Would you count how many lines of the entries below include the word "DThemeDarkNoteError"? Give nothing but the number.
[[ INPUT DATA, beginning ]]
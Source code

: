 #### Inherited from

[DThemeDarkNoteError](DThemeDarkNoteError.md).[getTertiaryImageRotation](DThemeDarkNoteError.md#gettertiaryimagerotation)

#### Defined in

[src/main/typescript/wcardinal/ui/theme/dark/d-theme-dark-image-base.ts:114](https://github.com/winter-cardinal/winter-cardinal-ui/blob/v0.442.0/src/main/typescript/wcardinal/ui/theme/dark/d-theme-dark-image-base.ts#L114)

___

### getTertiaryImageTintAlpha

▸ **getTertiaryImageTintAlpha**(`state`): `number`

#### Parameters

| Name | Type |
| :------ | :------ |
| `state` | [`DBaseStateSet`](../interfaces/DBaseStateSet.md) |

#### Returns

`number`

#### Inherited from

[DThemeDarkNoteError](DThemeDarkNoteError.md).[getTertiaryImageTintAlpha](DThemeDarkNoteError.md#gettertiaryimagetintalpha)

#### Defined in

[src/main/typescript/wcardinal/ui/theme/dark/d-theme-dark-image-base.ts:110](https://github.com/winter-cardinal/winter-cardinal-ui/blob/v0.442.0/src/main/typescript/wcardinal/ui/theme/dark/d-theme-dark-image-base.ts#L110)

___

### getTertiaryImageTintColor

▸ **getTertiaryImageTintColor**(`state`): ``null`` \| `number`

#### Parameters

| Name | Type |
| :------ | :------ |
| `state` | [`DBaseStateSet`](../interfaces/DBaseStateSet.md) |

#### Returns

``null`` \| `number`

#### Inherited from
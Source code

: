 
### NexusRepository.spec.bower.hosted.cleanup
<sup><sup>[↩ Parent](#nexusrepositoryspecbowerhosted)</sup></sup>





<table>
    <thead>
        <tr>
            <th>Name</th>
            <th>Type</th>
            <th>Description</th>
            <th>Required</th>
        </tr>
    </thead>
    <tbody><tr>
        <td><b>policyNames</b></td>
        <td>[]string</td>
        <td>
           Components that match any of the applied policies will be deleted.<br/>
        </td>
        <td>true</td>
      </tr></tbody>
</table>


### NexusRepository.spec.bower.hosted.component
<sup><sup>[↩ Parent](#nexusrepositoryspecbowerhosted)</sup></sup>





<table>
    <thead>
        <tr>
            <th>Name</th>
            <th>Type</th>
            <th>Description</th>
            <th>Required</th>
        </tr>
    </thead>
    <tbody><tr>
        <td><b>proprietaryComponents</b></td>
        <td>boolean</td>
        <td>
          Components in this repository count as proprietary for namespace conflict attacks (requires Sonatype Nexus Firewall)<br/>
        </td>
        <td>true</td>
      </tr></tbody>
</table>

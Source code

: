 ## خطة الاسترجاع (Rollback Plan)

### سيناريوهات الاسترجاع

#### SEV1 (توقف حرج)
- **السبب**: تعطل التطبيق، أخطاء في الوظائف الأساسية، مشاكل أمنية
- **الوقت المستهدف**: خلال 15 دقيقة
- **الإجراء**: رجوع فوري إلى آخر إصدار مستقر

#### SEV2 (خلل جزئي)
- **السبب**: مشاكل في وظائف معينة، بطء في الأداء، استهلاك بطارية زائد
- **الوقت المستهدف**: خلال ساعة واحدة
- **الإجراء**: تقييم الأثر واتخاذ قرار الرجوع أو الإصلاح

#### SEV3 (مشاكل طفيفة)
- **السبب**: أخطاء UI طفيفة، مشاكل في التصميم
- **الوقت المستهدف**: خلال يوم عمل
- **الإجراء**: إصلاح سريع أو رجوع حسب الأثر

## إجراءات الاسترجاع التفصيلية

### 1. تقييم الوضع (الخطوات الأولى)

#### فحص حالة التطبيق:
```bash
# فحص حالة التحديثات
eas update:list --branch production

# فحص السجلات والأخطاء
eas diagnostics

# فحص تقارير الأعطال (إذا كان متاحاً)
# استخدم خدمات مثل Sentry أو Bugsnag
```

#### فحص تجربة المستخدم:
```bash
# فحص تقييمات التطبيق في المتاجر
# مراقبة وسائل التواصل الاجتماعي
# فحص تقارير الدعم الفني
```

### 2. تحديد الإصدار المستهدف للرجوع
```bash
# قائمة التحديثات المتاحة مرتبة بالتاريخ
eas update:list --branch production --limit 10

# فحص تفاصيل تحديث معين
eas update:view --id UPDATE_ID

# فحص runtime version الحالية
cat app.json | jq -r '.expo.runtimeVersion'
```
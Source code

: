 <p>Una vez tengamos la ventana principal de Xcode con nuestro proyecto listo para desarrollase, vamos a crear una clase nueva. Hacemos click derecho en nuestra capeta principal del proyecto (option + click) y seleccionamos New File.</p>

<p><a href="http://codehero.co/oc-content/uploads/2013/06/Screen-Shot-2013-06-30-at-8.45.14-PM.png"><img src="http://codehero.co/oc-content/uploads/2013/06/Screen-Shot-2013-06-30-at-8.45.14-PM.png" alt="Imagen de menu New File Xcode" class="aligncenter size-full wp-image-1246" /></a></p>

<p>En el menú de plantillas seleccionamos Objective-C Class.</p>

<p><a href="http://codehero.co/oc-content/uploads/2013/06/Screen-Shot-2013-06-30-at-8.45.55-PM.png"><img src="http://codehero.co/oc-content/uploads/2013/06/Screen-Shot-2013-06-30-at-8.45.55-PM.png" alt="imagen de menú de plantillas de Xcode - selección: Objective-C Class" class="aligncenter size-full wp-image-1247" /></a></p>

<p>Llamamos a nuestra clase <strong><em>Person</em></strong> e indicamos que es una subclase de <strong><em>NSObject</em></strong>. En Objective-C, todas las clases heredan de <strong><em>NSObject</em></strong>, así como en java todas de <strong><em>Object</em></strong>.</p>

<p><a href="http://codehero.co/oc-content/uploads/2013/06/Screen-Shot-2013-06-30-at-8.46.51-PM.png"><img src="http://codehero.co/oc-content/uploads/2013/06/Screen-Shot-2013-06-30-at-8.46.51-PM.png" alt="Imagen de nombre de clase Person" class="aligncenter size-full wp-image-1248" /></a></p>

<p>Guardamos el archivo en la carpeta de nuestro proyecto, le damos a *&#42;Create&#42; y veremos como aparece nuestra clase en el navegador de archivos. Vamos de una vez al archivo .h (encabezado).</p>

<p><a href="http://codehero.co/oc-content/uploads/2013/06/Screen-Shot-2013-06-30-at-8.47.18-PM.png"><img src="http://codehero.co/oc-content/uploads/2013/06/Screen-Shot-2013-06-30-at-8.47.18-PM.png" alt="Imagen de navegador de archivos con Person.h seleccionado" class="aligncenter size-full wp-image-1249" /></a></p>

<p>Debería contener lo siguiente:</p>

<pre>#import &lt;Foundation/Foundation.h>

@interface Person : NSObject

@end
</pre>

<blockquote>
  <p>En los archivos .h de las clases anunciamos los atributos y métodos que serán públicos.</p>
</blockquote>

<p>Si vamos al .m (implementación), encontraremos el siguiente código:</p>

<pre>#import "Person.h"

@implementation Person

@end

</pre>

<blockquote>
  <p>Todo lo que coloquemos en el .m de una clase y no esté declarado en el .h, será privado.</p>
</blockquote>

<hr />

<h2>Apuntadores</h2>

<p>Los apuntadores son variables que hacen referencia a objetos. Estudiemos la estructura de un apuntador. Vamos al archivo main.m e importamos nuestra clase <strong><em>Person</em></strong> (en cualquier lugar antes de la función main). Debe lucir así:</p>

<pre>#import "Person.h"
[[ INPUT DATA, end ]]
**RESULT FOR THIS EXERCISE:**
2